:: Exercise description ::
Take the data below and copy exactly the lines starting at the one with "## Sovelluksen tarkoitus" and finishing at the one with "Sovelluksella käyttäjä luo", both included.
━━ Task data ━━
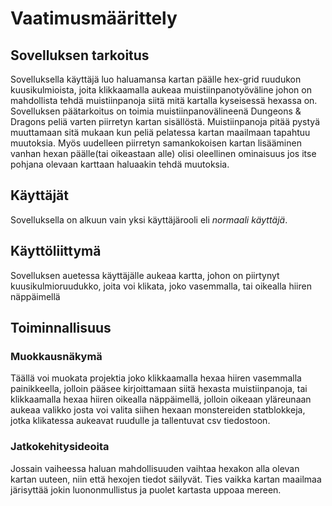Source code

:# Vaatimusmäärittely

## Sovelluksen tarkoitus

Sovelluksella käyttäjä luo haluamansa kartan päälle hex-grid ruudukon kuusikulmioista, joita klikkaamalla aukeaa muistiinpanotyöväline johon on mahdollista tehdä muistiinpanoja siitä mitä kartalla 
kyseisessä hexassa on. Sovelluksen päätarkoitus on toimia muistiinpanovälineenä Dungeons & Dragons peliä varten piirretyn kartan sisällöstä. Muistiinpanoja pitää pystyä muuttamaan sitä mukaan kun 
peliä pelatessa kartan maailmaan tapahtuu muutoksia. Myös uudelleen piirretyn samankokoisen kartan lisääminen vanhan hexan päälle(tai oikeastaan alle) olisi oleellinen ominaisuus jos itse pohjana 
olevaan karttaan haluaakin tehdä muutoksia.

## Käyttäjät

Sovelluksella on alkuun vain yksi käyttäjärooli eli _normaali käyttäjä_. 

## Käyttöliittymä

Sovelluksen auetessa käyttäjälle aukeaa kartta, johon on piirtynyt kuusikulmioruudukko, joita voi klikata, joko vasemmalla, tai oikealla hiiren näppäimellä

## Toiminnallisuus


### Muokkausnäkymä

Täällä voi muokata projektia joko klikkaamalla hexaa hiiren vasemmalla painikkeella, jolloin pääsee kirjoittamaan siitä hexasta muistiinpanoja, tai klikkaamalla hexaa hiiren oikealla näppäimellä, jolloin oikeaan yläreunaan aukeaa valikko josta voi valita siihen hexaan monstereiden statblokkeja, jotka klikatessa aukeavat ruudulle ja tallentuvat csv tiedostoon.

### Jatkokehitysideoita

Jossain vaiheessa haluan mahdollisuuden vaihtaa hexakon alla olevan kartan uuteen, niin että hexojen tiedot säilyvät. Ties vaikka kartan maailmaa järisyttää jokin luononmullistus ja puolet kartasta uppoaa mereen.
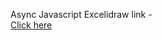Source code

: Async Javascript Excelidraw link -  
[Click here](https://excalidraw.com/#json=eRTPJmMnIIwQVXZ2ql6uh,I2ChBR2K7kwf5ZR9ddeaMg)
━━━
━━ Task data ━━
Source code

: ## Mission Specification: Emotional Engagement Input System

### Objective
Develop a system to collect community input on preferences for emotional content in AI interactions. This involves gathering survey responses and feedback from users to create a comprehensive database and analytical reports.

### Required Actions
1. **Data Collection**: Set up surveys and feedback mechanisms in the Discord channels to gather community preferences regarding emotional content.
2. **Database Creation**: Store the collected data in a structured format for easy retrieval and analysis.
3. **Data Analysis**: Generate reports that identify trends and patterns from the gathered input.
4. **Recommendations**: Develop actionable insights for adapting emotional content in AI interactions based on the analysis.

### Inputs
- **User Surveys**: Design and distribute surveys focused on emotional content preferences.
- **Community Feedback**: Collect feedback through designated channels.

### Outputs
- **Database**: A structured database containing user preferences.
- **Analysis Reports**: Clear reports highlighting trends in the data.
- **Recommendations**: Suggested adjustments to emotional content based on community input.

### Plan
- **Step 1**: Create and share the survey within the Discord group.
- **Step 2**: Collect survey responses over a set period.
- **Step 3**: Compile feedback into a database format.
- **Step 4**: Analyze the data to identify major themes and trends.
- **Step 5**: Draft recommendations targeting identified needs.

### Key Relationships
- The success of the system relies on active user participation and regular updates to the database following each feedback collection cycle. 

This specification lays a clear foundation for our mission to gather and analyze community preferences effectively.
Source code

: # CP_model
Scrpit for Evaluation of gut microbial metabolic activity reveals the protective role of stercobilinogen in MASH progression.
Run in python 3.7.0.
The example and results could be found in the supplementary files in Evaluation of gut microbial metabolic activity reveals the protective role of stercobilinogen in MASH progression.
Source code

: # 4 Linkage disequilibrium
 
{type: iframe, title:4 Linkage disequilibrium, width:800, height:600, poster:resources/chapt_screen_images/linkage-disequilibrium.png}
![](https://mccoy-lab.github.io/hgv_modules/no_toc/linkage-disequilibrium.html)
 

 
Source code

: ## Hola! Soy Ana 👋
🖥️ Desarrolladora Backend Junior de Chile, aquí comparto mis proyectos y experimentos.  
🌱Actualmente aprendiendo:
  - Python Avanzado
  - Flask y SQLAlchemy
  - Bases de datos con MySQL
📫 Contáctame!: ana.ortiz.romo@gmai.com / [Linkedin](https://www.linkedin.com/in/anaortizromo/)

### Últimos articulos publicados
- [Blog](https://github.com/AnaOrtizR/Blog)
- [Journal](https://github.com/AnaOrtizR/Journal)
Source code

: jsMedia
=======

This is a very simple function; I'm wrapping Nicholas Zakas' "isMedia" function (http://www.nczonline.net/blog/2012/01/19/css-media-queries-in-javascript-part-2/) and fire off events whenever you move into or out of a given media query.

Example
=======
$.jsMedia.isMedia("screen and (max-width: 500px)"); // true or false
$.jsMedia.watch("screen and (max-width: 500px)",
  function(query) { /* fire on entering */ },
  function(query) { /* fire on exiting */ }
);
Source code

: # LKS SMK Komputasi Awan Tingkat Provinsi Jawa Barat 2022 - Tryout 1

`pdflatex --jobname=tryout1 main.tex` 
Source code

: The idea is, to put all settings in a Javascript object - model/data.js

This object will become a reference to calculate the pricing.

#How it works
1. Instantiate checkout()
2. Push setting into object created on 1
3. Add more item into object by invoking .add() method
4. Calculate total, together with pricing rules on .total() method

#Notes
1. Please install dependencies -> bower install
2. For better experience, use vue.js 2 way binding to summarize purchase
━━━
:: Output below ::
## Sovelluksen tarkoitus

Sovelluksella käyttäjä luo haluamansa kartan päälle hex-grid ruudukon kuusikulmioista, joita klikkaamalla aukeaa muistiinpanotyöväline johon on mahdollista tehdä muistiinpanoja siitä mitä kartalla 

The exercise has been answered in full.